Bei der Abwägung des die Führung der beiden Schiffe treffenden Verschuldens im Rahmen des § 92c Abs. 1 BSchG erschien dem Senat bedeutsam, daß Schiffsführer M. durch sein Manöver die zur Kollision führende Gefahrenlage schuldhaft geschaffen hat, indem er vor dem zu Berg kommenden Schubverband in Querfahrt aus dem Hafen in den Strom hineingestochen ist. Steuermann Z. hat in dieser Gefahrensituation vermeidbare Fehler gemacht. Nachdem er nicht bedacht hatte, daß das ausfahrende Schiff versuchen könnte, an seiner Backbordseite vorbeizufahren, weil er zunächst nicht die blaue Seitenflagge gezeigt hatte, hätte Steuermann Z. die Fahrt aus seinem Verband nehmen müssen, um dem ausfahrenden Schiff die Möglichkeit zu geben, sich aufzustrecken und an seiner Backbordseite vorbeizufahren.
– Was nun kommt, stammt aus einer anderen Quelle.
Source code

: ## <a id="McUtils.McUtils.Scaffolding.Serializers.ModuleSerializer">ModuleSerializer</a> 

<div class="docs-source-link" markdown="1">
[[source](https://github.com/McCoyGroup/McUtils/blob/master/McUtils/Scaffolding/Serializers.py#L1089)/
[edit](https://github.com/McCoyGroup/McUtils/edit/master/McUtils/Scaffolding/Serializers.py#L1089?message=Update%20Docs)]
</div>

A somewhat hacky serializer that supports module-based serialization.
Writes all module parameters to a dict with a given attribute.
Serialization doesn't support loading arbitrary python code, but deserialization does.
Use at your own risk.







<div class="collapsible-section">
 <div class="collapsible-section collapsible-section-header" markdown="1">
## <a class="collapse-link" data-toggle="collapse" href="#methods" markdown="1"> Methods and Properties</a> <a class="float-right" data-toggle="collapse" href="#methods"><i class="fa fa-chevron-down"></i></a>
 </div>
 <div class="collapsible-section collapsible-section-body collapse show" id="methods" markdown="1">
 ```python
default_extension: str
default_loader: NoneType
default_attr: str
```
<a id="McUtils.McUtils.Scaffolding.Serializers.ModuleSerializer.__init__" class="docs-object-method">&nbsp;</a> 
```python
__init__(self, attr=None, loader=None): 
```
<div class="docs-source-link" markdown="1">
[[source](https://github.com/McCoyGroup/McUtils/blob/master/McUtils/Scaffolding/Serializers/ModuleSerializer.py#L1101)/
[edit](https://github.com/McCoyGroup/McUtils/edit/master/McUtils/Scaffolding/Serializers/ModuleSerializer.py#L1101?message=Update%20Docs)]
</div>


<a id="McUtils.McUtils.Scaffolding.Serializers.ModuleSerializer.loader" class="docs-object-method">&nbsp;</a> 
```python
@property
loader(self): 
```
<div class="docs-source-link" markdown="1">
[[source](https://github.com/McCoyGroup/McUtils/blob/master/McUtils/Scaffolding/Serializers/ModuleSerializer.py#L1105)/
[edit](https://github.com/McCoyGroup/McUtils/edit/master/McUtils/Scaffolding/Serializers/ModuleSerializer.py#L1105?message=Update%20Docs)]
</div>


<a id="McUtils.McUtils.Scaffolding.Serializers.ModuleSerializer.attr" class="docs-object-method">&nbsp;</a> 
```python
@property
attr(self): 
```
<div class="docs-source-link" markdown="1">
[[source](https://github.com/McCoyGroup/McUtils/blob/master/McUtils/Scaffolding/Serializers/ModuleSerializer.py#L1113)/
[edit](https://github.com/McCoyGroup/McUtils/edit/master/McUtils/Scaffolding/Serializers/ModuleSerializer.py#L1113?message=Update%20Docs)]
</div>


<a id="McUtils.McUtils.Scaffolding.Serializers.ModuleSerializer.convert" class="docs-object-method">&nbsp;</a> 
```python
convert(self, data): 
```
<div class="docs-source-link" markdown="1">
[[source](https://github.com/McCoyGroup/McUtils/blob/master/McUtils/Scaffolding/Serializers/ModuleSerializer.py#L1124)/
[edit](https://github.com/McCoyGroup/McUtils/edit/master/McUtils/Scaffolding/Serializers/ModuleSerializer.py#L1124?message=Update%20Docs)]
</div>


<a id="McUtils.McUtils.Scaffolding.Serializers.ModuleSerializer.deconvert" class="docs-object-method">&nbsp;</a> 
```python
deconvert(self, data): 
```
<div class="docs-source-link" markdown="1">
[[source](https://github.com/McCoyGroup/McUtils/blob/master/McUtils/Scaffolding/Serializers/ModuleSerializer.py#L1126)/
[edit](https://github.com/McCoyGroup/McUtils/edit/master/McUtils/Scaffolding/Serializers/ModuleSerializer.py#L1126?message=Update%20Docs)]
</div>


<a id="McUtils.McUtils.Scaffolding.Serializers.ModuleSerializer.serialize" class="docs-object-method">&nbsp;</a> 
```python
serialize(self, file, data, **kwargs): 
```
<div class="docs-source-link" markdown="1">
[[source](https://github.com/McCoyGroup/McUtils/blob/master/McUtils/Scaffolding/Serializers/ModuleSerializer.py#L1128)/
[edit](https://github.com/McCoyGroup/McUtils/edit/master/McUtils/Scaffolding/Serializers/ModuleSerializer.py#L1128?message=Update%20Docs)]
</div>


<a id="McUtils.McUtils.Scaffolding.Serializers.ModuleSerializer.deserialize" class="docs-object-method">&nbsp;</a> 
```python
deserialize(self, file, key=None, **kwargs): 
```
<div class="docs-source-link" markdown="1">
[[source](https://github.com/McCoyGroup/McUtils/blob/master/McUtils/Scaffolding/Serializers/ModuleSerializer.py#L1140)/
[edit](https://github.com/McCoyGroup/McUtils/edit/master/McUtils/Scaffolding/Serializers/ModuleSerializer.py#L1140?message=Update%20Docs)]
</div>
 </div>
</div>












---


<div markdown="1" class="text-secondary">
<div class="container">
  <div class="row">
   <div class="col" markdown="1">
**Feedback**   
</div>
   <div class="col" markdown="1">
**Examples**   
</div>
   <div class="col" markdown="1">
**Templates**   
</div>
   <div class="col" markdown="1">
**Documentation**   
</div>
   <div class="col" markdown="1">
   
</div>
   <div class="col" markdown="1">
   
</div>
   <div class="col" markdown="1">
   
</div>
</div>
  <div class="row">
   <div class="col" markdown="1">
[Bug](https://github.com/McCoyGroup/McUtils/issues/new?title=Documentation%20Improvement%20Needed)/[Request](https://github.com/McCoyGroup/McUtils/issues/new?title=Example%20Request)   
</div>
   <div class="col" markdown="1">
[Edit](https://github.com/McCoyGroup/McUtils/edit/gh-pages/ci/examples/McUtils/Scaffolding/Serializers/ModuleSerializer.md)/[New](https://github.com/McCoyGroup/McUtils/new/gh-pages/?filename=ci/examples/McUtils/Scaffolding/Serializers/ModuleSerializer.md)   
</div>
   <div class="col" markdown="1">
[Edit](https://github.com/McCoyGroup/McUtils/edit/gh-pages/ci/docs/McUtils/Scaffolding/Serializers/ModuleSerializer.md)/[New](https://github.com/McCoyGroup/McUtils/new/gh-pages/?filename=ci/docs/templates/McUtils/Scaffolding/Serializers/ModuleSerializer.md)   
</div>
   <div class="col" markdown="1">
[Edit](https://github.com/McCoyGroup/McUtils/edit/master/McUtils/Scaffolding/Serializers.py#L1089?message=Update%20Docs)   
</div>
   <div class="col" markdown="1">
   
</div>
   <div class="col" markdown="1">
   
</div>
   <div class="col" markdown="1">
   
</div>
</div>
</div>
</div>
In der gegebenen Situation auf einen Abstand von 160 bis 200 m die blaue Seitenflagge zu zeigen und Backbordkurs zu nehmen, mußte bei den zu geringen Abständen zu einer Kollision der Fahrzeuge führen.
Bei Abwägung aller Umstände meint jedoch der Senat, daß das Fehlverhalten von Schiffsführer M. doppelt so schwer wiegt, wie das von Steuermann Z., weil er die primäre Unfallursache geschaffen hat. Dementsprechend war eine Schadensquotierung im Verhältnis 2:1 zu Lasten der Interessenten des MS E vorzunehmen.